After becoming the first government in Australia to agree to decriminalize personal possession, those arrested with tiny amounts of illegal narcotics like cocaine, ice, heroin, and speed would no longer face criminal penalties there starting in 2023.
The ACT’s parliament adopted new regulations on Thursday that would prevent criminal prosecution for anybody found in possession of up to nine different substances, including MDMA, amphetamine, cocaine, heroin, LSD, and mushrooms. Instead, they will be subject to warnings, fines, or drug diversion programs.
The government intends to tighten the territory’s oversight safeguards while also providing frontline staff, such as police, with training on the new harm reduction standards.
Personal drug use wouldn’t be entirely legalized by the new law. Instead, people found in possession of modest amounts—or “personal use” quantities—of the narcotics mentioned (averaging little under 2 grammes) would be punished, not detained.
The government’s decision comes in the aftermath of a Legislative Assembly investigation into a draught law introduced by Labor backbencher Michael Pettersson last year. Pettersson was also in charge of a measure that, in 2019, legalized cannabis for personal use throughout the territory.
The proposed law, according to the health minister for the ACT, Rachel Stephen-Smith, complements a flurry of recent harm reduction initiatives launched by the ACT government over the past 12 months and is in line with suggestions made by top harm reduction and health experts across the nation.
“The ACT has led the nation with a progressive approach to reducing the harm caused by illicit drugs with a focus on diversion, access to treatment and rehabilitation and reducing the stigma attached to drug use,” she stated.
“This sensible reform is based on the expert advice that a health-focused, harm-reduction approach delivers the best outcome for people using drugs.”
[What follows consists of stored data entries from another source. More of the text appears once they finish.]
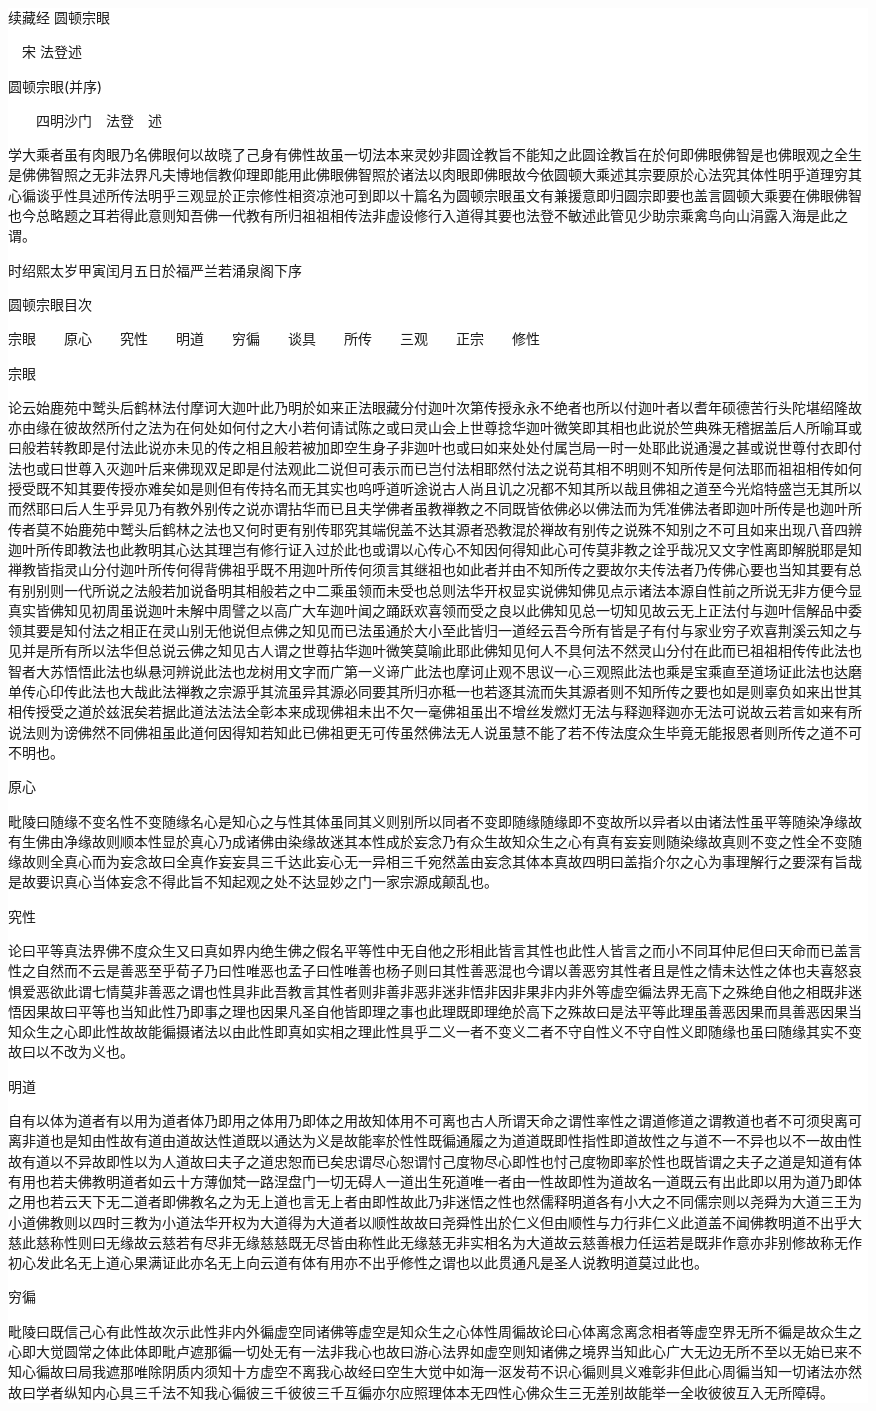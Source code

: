 续藏经   圆顿宗眼  

　宋 法登述  

 圆顿宗眼(并序)  

　　四明沙门　法登　述  

学大乘者虽有肉眼乃名佛眼何以故晓了己身有佛性故虽一切法本来灵妙非圆诠教旨不能知之此圆诠教旨在於何即佛眼佛智是也佛眼观之全生是佛佛智照之无非法界凡夫博地信教仰理即能用此佛眼佛智照於诸法以肉眼即佛眼故今依圆顿大乘述其宗要原於心法究其体性明乎道理穷其心徧谈乎性具述所传法明乎三观显於正宗修性相资凉池可到即以十篇名为圆顿宗眼虽文有兼援意即归圆宗即要也盖言圆顿大乘要在佛眼佛智也今总略题之耳若得此意则知吾佛一代教有所归祖祖相传法非虚设修行入道得其要也法登不敏述此管见少助宗乘禽鸟向山涓露入海是此之谓。  

时绍熙太岁甲寅闰月五日於福严兰若涌泉阁下序  

圆顿宗眼目次  

宗眼　　原心　　究性　　明道　　穷徧　　谈具　　所传　　三观　　正宗　　修性  

宗眼  

论云始鹿苑中鹫头后鹤林法付摩诃大迦叶此乃明於如来正法眼藏分付迦叶次第传授永永不绝者也所以付迦叶者以耆年硕德苦行头陀堪绍隆故亦由缘在彼故然所付之法为在何处如何付之大小若何请试陈之或曰灵山会上世尊捻华迦叶微笑即其相也此说於竺典殊无稽据盖后人所喻耳或曰般若转教即是付法此说亦未见的传之相且般若被加即空生身子非迦叶也或曰如来处处付属岂局一时一处耶此说通漫之甚或说世尊付衣即付法也或曰世尊入灭迦叶后来佛现双足即是付法观此二说但可表示而已岂付法相耶然付法之说苟其相不明则不知所传是何法耶而祖祖相传如何授受既不知其要传授亦难矣如是则但有传持名而无其实也呜呼道听途说古人尚且讥之况都不知其所以哉且佛祖之道至今光焰特盛岂无其所以而然耶曰后人生乎异见乃有教外别传之说亦谓拈华而已且夫学佛者虽教禅教之不同既皆依佛必以佛法而为凭准佛法者即迦叶所传是也迦叶所传者莫不始鹿苑中鹫头后鹤林之法也又何时更有别传耶究其端倪盖不达其源者恐教混於禅故有别传之说殊不知别之不可且如来出现八音四辨迦叶所传即教法也此教明其心达其理岂有修行证入过於此也或谓以心传心不知因何得知此心可传莫非教之诠乎哉况又文字性离即解脱耶是知禅教皆指灵山分付迦叶所传何得背佛祖乎既不用迦叶所传何须言其继祖也如此者并由不知所传之要故尔夫传法者乃传佛心要也当知其要有总有别别则一代所说之法般若加说备明其相般若之中二乘虽领而未受也总则法华开权显实说佛知佛见点示诸法本源自性前之所说无非方便今显真实皆佛知见初周虽说迦叶未解中周譬之以高广大车迦叶闻之踊跃欢喜领而受之良以此佛知见总一切知见故云无上正法付与迦叶信解品中委领其要是知付法之相正在灵山别无他说但点佛之知见而已法虽通於大小至此皆归一道经云吾今所有皆是子有付与家业穷子欢喜荆溪云知之与见并是所有所以法华但总说云佛之知见古人谓之世尊拈华迦叶微笑莫喻此耶此佛知见何人不具何法不然灵山分付在此而已祖祖相传传此法也智者大苏悟悟此法也纵悬河辨说此法也龙树用文字而广第一义谛广此法也摩诃止观不思议一心三观照此法也乘是宝乘直至道场证此法也达磨单传心印传此法也大哉此法禅教之宗源乎其流虽异其源必同要其所归亦秪一也若逐其流而失其源者则不知所传之要也如是则辜负如来出世其相传授受之道於兹泯矣若据此道法法法全彰本来成现佛祖未出不欠一毫佛祖虽出不增丝发燃灯无法与释迦释迦亦无法可说故云若言如来有所说法则为谤佛然不同佛祖虽此道何因得知若知此已佛祖更无可传虽然佛法无人说虽慧不能了若不传法度众生毕竟无能报恩者则所传之道不可不明也。  

原心  

毗陵曰随缘不变名性不变随缘名心是知心之与性其体虽同其义则别所以同者不变即随缘随缘即不变故所以异者以由诸法性虽平等随染净缘故有生佛由净缘故则顺本性显於真心乃成诸佛由染缘故迷其本性成於妄念乃有众生故知众生之心有真有妄妄则随染缘故真则不变之性全不变随缘故则全真心而为妄念故曰全真作妄妄具三千达此妄心无一异相三千宛然盖由妄念其体本真故四明曰盖指介尔之心为事理解行之要深有旨哉是故要识真心当体妄念不得此旨不知起观之处不达显妙之门一家宗源成颠乱也。  

究性  

论曰平等真法界佛不度众生又曰真如界内绝生佛之假名平等性中无自他之形相此皆言其性也此性人皆言之而小不同耳仲尼但曰天命而已盖言性之自然而不云是善恶至乎荀子乃曰性唯恶也孟子曰性唯善也杨子则曰其性善恶混也今谓以善恶穷其性者且是性之情未达性之体也夫喜怒哀惧爱恶欲此谓七情莫非善恶之谓也性具非此吾教言其性者则非善非恶非迷非悟非因非果非内非外等虚空徧法界无高下之殊绝自他之相既非迷悟因果故曰平等也当知此性乃即事之理也因果凡圣自他皆即理之事也此理既即理绝於高下之殊故曰是法平等此理虽善恶因果而具善恶因果当知众生之心即此性故故能徧摄诸法以由此性即真如实相之理此性具乎二义一者不变义二者不守自性义不守自性义即随缘也虽曰随缘其实不变故曰以不改为义也。  

明道  

自有以体为道者有以用为道者体乃即用之体用乃即体之用故知体用不可离也古人所谓天命之谓性率性之谓道修道之谓教道也者不可须臾离可离非道也是知由性故有道由道故达性道既以通达为义是故能率於性性既徧通履之为道道既即性指性即道故性之与道不一不异也以不一故由性故有道以不异故即性以为人道故曰夫子之道忠恕而已矣忠谓尽心恕谓忖己度物尽心即性也忖己度物即率於性也既皆谓之夫子之道是知道有体有用也若夫佛教明道者如云十方薄伽梵一路涅盘门一切无碍人一道出生死道唯一者由一性故即性为道故名一道既云有出此即以用为道乃即体之用也若云天下无二道者即佛教名之为无上道也言无上者由即性故此乃非迷悟之性也然儒释明道各有小大之不同儒宗则以尧舜为大道三王为小道佛教则以四时三教为小道法华开权为大道得为大道者以顺性故故曰尧舜性出於仁义但由顺性与力行非仁义此道盖不闻佛教明道不出乎大慈此慈称性则曰无缘故云慈若有尽非无缘慈慈既无尽皆由称性此无缘慈无非实相名为大道故云慈善根力任运若是既非作意亦非别修故称无作初心发此名无上道心果满证此亦名无上向云道有体有用亦不出乎修性之谓也以此贯通凡是圣人说教明道莫过此也。  

穷徧  

毗陵曰既信己心有此性故次示此性非内外徧虚空同诸佛等虚空是知众生之心体性周徧故论曰心体离念离念相者等虚空界无所不徧是故众生之心即大觉圆常之体此体即毗卢遮那徧一切处无有一法非我心也故曰游心法界如虚空则知诸佛之境界当知此心广大无边无所不至以无始已来不知心徧故曰局我遮那唯除阴质内须知十方虚空不离我心故经曰空生大觉中如海一沤发苟不识心徧则具义难彰非但此心周徧当知一切诸法亦然故曰学者纵知内心具三千法不知我心徧彼三千彼彼三千互徧亦尔应照理体本无四性心佛众生三无差别故能举一全收彼彼互入无所障碍。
Only one in ten Canberra residents, according to a 2021 survey, backed incarceration for drug possession offenses, whereas Canberra people claimed they “largely” backed decriminalizing narcotics. Currently, there are just 10 Canberrans charged with drug offenses on average each year.
Stephen-Smith previously stated this year that it is not “a huge number,” but lowering it to zero would relieve a great deal of the burden on the legal system, allow the territory to give priority to lowering the risks of harm faced by drug users, and free up police to focus on the distribution end of Canberra’s drug trade.
However, there has been opposition to the bill. The Canberra Liberals’ deputy leader, Jeremy Hanson, described the law change as a “radical” step that might increase crime rates and result in “greater devastation on our roads.”
“It’s not going to change the number of people going into the criminal justice system, and it’s not going to fix the problem that we have now, which is not enough people being able to access treatment.”
Additionally, not just conservative members of the ACT opposed the action. A shift to fines, according to some proponents for harm reduction, could be a zero-sum game that exposes some of the most vulnerable members of the community—those who are poorest or somehow most vulnerable—to harsh enforcement and fines they eventually cannot bear.